ASSIGNMENT ▸ Each entry should be printed exactly, with its images omitted.

SOURCE RECORDS: Begin

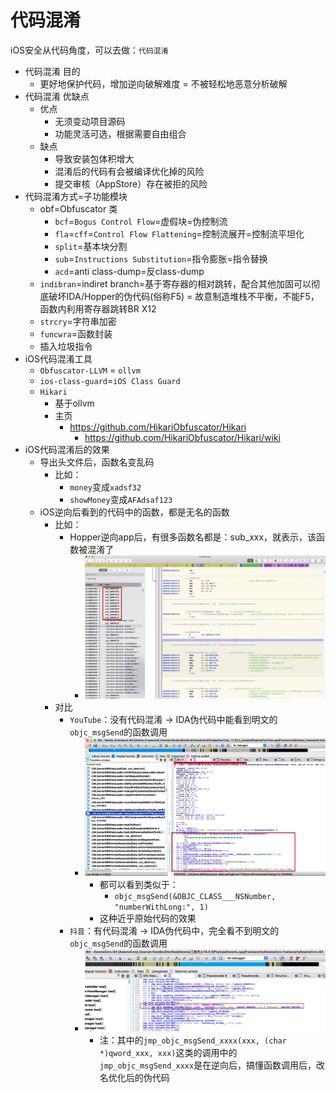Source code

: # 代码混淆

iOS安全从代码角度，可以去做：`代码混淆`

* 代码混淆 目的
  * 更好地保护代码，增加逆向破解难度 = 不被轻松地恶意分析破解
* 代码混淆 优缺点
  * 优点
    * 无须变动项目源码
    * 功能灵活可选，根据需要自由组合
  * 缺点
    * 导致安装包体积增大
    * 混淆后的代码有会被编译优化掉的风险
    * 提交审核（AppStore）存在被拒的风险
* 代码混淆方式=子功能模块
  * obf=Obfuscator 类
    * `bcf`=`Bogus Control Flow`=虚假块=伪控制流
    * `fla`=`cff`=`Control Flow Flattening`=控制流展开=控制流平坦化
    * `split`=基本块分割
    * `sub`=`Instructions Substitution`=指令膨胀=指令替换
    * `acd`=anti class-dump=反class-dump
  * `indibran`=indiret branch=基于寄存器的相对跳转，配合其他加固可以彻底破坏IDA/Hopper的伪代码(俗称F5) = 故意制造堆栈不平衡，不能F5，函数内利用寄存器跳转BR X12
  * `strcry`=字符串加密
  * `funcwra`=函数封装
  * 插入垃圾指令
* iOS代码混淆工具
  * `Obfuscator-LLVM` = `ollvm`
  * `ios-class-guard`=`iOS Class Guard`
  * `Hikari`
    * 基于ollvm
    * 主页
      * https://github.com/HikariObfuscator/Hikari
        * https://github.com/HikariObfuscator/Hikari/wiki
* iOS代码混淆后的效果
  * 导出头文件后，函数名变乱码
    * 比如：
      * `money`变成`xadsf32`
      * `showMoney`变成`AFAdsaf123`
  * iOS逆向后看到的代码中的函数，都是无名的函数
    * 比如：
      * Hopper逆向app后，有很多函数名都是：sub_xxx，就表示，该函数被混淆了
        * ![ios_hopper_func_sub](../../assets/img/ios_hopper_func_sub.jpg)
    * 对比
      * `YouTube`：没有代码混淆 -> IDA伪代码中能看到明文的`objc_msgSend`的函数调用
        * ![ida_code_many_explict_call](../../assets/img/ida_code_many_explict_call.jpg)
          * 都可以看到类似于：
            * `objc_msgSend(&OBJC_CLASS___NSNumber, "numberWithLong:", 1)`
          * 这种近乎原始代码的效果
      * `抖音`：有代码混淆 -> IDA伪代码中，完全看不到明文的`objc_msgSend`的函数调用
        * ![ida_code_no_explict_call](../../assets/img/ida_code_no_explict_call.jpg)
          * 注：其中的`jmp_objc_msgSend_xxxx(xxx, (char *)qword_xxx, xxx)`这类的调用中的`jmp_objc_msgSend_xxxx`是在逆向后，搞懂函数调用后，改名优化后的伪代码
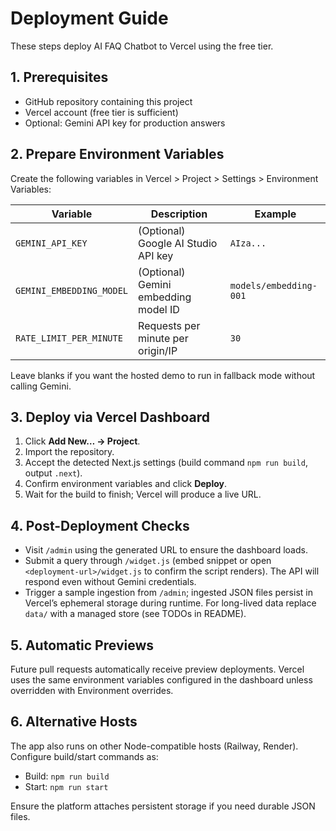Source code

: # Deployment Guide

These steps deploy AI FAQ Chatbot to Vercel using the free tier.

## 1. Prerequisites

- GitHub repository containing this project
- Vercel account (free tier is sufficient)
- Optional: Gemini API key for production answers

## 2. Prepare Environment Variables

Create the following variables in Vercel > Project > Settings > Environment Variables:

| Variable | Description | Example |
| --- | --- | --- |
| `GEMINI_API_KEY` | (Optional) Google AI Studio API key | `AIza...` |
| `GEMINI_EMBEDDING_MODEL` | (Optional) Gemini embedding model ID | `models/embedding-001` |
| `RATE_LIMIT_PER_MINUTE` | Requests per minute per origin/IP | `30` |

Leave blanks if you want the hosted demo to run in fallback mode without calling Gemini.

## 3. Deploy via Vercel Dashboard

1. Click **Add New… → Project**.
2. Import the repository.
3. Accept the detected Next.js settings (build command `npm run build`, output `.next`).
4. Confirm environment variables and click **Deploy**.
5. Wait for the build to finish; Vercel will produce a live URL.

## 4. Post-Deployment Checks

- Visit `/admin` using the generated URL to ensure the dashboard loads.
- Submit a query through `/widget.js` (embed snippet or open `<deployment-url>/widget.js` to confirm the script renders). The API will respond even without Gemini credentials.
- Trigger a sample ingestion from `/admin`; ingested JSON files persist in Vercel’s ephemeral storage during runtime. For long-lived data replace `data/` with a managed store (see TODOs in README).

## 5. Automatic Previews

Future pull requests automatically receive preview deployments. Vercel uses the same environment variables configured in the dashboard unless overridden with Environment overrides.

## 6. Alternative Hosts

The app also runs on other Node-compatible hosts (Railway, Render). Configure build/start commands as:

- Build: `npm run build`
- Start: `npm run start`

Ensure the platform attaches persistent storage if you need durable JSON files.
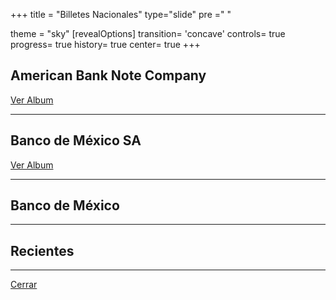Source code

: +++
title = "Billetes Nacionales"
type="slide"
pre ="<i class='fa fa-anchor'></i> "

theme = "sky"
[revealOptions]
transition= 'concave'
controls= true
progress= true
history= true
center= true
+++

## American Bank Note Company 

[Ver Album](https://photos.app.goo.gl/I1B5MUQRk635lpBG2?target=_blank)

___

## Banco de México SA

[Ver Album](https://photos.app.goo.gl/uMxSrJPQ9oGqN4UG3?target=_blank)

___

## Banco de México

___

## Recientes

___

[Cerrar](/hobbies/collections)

SOURCE RECORDS: End

SOLUTION TO THE EXERCISE ▸
Source code

: # 代码混淆

iOS安全从代码角度，可以去做：`代码混淆`

* 代码混淆 目的
  * 更好地保护代码，增加逆向破解难度 = 不被轻松地恶意分析破解
* 代码混淆 优缺点
  * 优点
    * 无须变动项目源码
    * 功能灵活可选，根据需要自由组合
  * 缺点
    * 导致安装包体积增大
    * 混淆后的代码有会被编译优化掉的风险
    * 提交审核（AppStore）存在被拒的风险
* 代码混淆方式=子功能模块
  * obf=Obfuscator 类
    * `bcf`=`Bogus Control Flow`=虚假块=伪控制流
    * `fla`=`cff`=`Control Flow Flattening`=控制流展开=控制流平坦化
    * `split`=基本块分割
    * `sub`=`Instructions Substitution`=指令膨胀=指令替换
    * `acd`=anti class-dump=反class-dump
  * `indibran`=indiret branch=基于寄存器的相对跳转，配合其他加固可以彻底破坏IDA/Hopper的伪代码(俗称F5) = 故意制造堆栈不平衡，不能F5，函数内利用寄存器跳转BR X12
  * `strcry`=字符串加密
  * `funcwra`=函数封装
  * 插入垃圾指令
* iOS代码混淆工具
  * `Obfuscator-LLVM` = `ollvm`
  * `ios-class-guard`=`iOS Class Guard`
  * `Hikari`
    * 基于ollvm
    * 主页
      * https://github.com/HikariObfuscator/Hikari
        * https://github.com/HikariObfuscator/Hikari/wiki
* iOS代码混淆后的效果
  * 导出头文件后，函数名变乱码
    * 比如：
      * `money`变成`xadsf32`
      * `showMoney`变成`AFAdsaf123`
  * iOS逆向后看到的代码中的函数，都是无名的函数
    * 比如：
      * Hopper逆向app后，有很多函数名都是：sub_xxx，就表示，该函数被混淆了
        * ![ios_hopper_func_sub](../../assets/img/ios_hopper_func_sub.jpg)
    * 对比
      * `YouTube`：没有代码混淆 -> IDA伪代码中能看到明文的`objc_msgSend`的函数调用
        * ![ida_code_many_explict_call](../../assets/img/ida_code_many_explict_call.jpg)
          * 都可以看到类似于：
            * `objc_msgSend(&OBJC_CLASS___NSNumber, "numberWithLong:", 1)`
          * 这种近乎原始代码的效果
      * `抖音`：有代码混淆 -> IDA伪代码中，完全看不到明文的`objc_msgSend`的函数调用
        * ![ida_code_no_explict_call](../../assets/img/ida_code_no_explict_call.jpg)
          * 注：其中的`jmp_objc_msgSend_xxxx(xxx, (char *)qword_xxx, xxx)`这类的调用中的`jmp_objc_msgSend_xxxx`是在逆向后，搞懂函数调用后，改名优化后的伪代码
Source code

: # Deployment Guide

These steps deploy AI FAQ Chatbot to Vercel using the free tier.

## 1. Prerequisites

- GitHub repository containing this project
- Vercel account (free tier is sufficient)
- Optional: Gemini API key for production answers

## 2. Prepare Environment Variables

Create the following variables in Vercel > Project > Settings > Environment Variables:

| Variable | Description | Example |
| --- | --- | --- |
| `GEMINI_API_KEY` | (Optional) Google AI Studio API key | `AIza...` |
| `GEMINI_EMBEDDING_MODEL` | (Optional) Gemini embedding model ID | `models/embedding-001` |
| `RATE_LIMIT_PER_MINUTE` | Requests per minute per origin/IP | `30` |

Leave blanks if you want the hosted demo to run in fallback mode without calling Gemini.

## 3. Deploy via Vercel Dashboard

1. Click **Add New… → Project**.
2. Import the repository.
3. Accept the detected Next.js settings (build command `npm run build`, output `.next`).
4. Confirm environment variables and click **Deploy**.
5. Wait for the build to finish; Vercel will produce a live URL.

## 4. Post-Deployment Checks

- Visit `/admin` using the generated URL to ensure the dashboard loads.
- Submit a query through `/widget.js` (embed snippet or open `<deployment-url>/widget.js` to confirm the script renders). The API will respond even without Gemini credentials.
- Trigger a sample ingestion from `/admin`; ingested JSON files persist in Vercel’s ephemeral storage during runtime. For long-lived data replace `data/` with a managed store (see TODOs in README).

## 5. Automatic Previews

Future pull requests automatically receive preview deployments. Vercel uses the same environment variables configured in the dashboard unless overridden with Environment overrides.

## 6. Alternative Hosts

The app also runs on other Node-compatible hosts (Railway, Render). Configure build/start commands as:

- Build: `npm run build`
- Start: `npm run start`

Ensure the platform attaches persistent storage if you need durable JSON files.
Source code

: +++
title = "Billetes Nacionales"
type="slide"
pre ="<i class='fa fa-anchor'></i> "

theme = "sky"
[revealOptions]
transition= 'concave'
controls= true
progress= true
history= true
center= true
+++

## American Bank Note Company 

[Ver Album](https://photos.app.goo.gl/I1B5MUQRk635lpBG2?target=_blank)

___

## Banco de México SA

[Ver Album](https://photos.app.goo.gl/uMxSrJPQ9oGqN4UG3?target=_blank)

___

## Banco de México

___

## Recientes

___

[Cerrar](/hobbies/collections)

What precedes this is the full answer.